→ Task directions
Please list all lines of the material below in which the string "begin" occurs.

%%

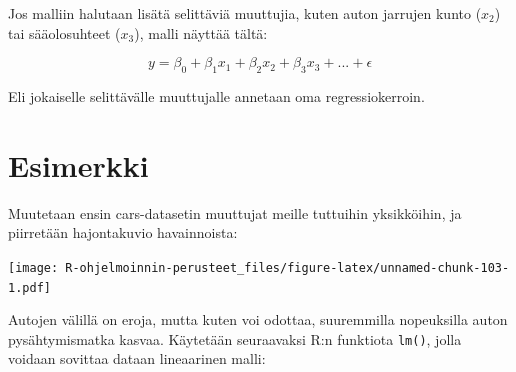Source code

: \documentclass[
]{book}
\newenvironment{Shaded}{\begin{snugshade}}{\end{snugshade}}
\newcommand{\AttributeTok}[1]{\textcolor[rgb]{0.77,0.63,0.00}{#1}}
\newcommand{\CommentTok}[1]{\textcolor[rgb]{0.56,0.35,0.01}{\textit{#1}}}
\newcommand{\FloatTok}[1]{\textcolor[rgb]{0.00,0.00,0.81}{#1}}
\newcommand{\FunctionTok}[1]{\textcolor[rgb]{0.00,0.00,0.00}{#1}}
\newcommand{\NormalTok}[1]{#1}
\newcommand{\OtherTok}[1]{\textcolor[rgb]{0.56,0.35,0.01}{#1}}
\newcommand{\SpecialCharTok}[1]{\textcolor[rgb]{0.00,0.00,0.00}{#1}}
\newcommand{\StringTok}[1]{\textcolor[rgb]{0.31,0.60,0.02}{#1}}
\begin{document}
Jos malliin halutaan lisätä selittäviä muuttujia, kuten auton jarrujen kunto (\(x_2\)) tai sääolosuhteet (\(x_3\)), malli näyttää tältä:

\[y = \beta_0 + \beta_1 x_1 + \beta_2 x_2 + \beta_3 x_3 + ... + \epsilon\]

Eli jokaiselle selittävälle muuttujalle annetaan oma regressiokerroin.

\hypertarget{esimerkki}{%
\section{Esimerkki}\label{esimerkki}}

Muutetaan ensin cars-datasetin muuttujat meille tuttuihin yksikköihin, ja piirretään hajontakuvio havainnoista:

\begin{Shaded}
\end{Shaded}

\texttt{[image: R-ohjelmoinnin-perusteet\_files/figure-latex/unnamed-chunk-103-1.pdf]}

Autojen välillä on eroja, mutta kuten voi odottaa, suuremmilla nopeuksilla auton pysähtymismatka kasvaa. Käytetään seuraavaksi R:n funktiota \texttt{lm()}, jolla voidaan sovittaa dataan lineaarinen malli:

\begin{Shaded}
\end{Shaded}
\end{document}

%%

→ Problem solution
\newenvironment{Shaded}{\begin{snugshade}}{\end{snugshade}}
\begin{document}
\begin{Shaded}
\begin{Shaded}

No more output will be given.